The problem is, I have no insight at all into the BMC. No logs, no shells, but a socketed SPI firmware flash. So I removed it from the socket and read it out with a TL866II
I had sitting on the shelf. Newer motherboards don't have the firmware SPI flashes socketed anymore, so I think this one is a pretty early revision. It also has all kinds of debug connectors populated like Intel's XDP in-system debug port.
Anyway, I dumped the image, threw binwalk
onto it and got a bunch of file systems out. Whoever built that IPMI format created a custom image format with signed partitions. binwalk
managed to extract something, but I needed to make sense of the filesystems first.
The root file system is a squashfs
packed into a uImage
and is loaded as a ramdisk by uboot in conjunction with the kernel when booting. The kernel has a driver for this MTD partitioning format, apparently called ISI
(which I guess stands for "Intel Signed Image" because the magic strings *SignedImage*
is present multiple times in the flash image) and mounts two additional partitions:
/dev/mtdblock1 on /usr/local/www type cramfs (ro,relatime)

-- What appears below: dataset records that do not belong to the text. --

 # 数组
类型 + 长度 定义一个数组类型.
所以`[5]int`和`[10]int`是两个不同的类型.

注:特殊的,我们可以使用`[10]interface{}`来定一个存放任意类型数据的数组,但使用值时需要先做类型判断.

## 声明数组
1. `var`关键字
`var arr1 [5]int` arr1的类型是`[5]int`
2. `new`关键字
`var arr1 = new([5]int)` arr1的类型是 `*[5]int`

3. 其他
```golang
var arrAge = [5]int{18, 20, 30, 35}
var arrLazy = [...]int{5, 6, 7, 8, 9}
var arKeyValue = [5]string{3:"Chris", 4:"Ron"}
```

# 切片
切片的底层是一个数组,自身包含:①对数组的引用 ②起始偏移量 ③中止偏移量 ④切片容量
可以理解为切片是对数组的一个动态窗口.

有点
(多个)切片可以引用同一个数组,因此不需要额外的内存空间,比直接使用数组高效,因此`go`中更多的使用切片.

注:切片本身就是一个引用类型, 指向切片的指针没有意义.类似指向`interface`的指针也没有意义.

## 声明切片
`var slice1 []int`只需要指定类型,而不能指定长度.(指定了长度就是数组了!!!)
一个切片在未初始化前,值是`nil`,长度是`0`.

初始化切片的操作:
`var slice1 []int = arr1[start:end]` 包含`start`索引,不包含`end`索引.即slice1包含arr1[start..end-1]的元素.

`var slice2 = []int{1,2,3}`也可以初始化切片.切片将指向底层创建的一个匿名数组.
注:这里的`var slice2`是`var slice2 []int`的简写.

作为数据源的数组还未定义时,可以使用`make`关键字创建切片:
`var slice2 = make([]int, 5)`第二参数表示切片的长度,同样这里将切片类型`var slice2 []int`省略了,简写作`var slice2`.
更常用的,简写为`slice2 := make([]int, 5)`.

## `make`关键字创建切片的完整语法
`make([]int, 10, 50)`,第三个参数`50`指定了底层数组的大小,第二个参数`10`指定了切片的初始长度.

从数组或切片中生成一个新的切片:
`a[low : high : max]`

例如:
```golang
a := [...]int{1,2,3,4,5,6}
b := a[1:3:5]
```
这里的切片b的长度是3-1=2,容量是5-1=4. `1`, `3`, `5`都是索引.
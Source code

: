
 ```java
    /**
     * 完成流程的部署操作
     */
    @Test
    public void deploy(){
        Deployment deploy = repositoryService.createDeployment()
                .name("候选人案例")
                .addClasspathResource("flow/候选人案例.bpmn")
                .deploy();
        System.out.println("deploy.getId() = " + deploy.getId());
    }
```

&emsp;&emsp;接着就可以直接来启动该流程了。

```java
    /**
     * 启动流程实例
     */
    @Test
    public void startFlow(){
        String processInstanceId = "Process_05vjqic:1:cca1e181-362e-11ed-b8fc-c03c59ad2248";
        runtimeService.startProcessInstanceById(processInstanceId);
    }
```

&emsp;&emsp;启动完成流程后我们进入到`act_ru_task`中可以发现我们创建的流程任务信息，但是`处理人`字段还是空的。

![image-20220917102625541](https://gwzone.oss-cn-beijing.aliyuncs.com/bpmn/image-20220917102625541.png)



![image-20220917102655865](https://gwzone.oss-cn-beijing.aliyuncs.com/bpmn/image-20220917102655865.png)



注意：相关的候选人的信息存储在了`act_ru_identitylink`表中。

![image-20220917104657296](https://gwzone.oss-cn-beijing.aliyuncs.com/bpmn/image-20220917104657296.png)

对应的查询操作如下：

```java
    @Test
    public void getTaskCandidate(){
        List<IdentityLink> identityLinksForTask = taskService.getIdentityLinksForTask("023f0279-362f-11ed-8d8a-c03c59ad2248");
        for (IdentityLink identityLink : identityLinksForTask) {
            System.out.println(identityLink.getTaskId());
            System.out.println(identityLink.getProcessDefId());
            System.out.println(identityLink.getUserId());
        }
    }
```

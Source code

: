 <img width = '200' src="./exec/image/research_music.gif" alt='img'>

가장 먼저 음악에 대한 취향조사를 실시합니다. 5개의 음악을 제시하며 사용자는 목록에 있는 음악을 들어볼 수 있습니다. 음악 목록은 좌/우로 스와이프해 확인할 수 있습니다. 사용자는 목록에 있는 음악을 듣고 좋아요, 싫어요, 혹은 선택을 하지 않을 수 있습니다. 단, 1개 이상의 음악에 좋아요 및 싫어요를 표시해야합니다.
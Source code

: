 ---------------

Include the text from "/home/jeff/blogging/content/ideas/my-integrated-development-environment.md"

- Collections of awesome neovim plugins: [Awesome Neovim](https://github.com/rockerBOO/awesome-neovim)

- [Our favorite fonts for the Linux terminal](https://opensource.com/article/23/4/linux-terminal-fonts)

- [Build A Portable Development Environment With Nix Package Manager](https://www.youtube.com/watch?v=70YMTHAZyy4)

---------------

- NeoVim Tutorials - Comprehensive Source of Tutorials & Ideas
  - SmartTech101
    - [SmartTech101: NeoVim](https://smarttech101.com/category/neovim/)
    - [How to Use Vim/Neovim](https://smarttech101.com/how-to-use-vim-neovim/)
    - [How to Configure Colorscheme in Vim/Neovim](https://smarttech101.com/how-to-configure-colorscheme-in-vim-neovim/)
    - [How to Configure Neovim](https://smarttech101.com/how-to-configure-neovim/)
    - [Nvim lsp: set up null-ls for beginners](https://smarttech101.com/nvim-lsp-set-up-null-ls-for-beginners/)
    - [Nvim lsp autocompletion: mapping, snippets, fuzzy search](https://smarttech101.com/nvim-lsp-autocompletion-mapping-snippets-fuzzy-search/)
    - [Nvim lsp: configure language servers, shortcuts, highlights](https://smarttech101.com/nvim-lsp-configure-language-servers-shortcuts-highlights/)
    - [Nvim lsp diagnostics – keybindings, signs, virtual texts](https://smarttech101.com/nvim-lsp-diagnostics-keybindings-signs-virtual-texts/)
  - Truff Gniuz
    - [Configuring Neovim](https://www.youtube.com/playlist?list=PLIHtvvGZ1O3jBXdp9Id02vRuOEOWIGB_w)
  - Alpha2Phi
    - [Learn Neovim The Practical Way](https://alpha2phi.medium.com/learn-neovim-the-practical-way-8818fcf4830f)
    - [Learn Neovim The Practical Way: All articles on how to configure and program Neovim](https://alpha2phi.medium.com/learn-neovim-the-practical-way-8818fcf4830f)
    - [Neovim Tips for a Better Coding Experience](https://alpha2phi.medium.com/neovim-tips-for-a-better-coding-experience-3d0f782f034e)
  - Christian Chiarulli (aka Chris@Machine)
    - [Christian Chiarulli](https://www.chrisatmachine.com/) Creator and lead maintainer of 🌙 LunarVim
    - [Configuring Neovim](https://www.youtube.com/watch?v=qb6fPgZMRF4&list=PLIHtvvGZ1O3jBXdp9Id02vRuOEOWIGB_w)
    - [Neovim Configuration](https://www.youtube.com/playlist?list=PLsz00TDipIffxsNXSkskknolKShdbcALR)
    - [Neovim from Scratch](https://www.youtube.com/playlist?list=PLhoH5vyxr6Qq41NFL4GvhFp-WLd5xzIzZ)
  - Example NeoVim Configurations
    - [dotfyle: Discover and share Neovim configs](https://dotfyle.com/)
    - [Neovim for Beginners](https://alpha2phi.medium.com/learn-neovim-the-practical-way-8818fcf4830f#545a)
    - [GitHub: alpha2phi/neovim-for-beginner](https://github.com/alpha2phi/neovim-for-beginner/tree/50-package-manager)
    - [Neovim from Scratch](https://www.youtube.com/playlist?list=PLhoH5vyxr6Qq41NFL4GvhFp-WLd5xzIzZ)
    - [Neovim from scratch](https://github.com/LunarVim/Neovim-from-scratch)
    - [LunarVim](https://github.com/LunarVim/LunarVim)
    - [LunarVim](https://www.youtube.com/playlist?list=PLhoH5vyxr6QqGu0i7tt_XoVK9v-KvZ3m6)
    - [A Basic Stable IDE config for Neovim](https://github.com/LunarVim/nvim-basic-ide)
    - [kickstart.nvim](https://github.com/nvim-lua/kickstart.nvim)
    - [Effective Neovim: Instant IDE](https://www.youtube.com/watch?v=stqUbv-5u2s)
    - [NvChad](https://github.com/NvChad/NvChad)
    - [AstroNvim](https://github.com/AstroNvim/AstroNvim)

/dev/mtdblock2 on /conf type jffs2 (rw,relatime)
The cramfs is the webroot and a bunch of other stuff. For now that's uninteresting to us, but the /conf
mountpoint is interesting. It's pretty much the only writable filesystem that persists across reboots. The root fs is a ramdisk and cramfs filesystems are per definition read only. So if I want to get access to anything, exploit anything or do whatever to gain more insight, I need to mess with this.
After extracting it, I found the usual messages
logfile and scrolled through it and found log lines that didn't exactly look good:
Jan 1 00:00:47 defaulthost: [174 CRITICAL][nwcfg/nwcfg.c:666]Bzzt. No good: -1
Jan 1 00:00:47 defaulthost: [174 CRITICAL][hostname.c:111]SetDefaultHostName: nwGetMACAddr() failed. Error: -1
Jan 1 00:00:47 defaulthost: [174 CRITICAL][defaulthost.c:32]SetDefaultHostName() failed in hostname process.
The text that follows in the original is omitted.